To include a smilie (specifically a 20x20 GIF sitting in the directory passed in the imagePath argument) in your text, type {:name:}, where name is the name of the smilie image. For instance {:smile:} ([smile]) will include the image smile.gif. GIF files are used rathe than PNGs because they support animations.

If you pass false into the followLinks argument, every link will get a rel="nofollow" attribute, preventing search engines from following potentially spammy or otherwise untrustworthy links.


Technical Details

The parser used in Textuality is designed to work on any version of ColdFusion since CF5. This was an important design constraint since the server my site runs on runs CF5. The syntax is designed so that the parser does not need to recurse, backtrack, and only requires one character of look-ahead. Regex usage is minimal to avoid bugs in the regex implementation used in CF5. The always generates valid XHTML unless subverted by using =html blocks.

Image inclusion is purposely not a feature, and I haven’t thought of ways to mark up definition lists and tables that don’t completely suck for either the implementor (me) or the user.

Credits

Textuality was implemented over the evenings of the 6th and 7th of May, 2006 by Keith Gaughan to replace an older and less capable markup processor hacked together a few years before that. It sucked, this sucks less.

A slightly modified fork is used in the FusionWiki wiki engine, the main addition being the {{}} syntax for marking wiki words.

License

Copyright (c) Keith Gaughan, 2006. All Rights Reserved.

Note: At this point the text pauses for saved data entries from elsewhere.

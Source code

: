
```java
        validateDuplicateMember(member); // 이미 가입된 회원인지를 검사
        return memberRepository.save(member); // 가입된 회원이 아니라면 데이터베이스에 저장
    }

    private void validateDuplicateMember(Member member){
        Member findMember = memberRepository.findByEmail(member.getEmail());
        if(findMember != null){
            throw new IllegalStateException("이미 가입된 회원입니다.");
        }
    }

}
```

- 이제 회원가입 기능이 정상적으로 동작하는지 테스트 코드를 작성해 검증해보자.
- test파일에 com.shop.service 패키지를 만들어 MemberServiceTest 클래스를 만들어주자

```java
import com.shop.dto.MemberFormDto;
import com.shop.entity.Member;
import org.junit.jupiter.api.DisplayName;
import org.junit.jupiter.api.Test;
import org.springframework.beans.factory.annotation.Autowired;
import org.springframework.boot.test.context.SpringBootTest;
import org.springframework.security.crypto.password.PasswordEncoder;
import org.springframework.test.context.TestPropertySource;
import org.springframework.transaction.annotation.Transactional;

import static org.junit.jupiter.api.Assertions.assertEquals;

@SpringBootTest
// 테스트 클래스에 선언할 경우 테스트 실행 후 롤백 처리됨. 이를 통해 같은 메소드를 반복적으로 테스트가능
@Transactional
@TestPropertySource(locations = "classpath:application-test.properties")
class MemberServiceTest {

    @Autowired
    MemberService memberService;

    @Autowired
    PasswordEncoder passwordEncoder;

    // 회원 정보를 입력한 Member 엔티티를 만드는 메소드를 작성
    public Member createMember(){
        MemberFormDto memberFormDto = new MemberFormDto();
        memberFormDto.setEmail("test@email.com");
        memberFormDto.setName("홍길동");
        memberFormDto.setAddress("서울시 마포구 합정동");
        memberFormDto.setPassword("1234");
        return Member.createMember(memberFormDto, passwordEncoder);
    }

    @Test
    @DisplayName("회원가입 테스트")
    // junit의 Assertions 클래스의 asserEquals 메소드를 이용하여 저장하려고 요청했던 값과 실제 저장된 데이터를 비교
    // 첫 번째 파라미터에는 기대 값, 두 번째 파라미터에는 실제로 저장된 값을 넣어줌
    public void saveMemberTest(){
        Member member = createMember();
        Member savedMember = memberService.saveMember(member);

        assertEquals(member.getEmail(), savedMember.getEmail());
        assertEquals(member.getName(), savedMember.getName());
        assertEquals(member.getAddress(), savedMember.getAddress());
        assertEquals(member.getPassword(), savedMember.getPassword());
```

Redistribution and use in source and binary forms, with or without modification, are permitted provided that the following conditions are met:

THIS SOFTWARE IS PROVIDED BY THE COPYRIGHT HOLDERS AND CONTRIBUTORS “AS IS” AND ANY EXPRESS OR IMPLIED WARRANTIES, INCLUDING, BUT NOT LIMITED TO, THE IMPLIED WARRANTIES OF MERCHANTABILITY AND FITNESS FOR A PARTICULAR PURPOSE ARE DISCLAIMED. IN NO EVENT SHALL THE COPYRIGHT OWNER OR CONTRIBUTORS BE LIABLE FOR ANY DIRECT, INDIRECT, INCIDENTAL, SPECIAL, EXEMPLARY, OR CONSEQUENTIAL DAMAGES (INCLUDING, BUT NOT LIMITED TO, PROCUREMENT OF SUBSTITUTE GOODS OR SERVICES; LOSS OF USE, DATA, OR PROFITS; OR BUSINESS INTERRUPTION) HOWEVER CAUSED AND ON ANY THEORY OF LIABILITY, WHETHER IN CONTRACT, STRICT LIABILITY, OR TORT (INCLUDING NEGLIGENCE OR OTHERWISE) ARISING IN ANY WAY OUT OF THE USE OF THIS SOFTWARE, EVEN IF ADVISED OF THE POSSIBILITY OF SUCH DAMAGE.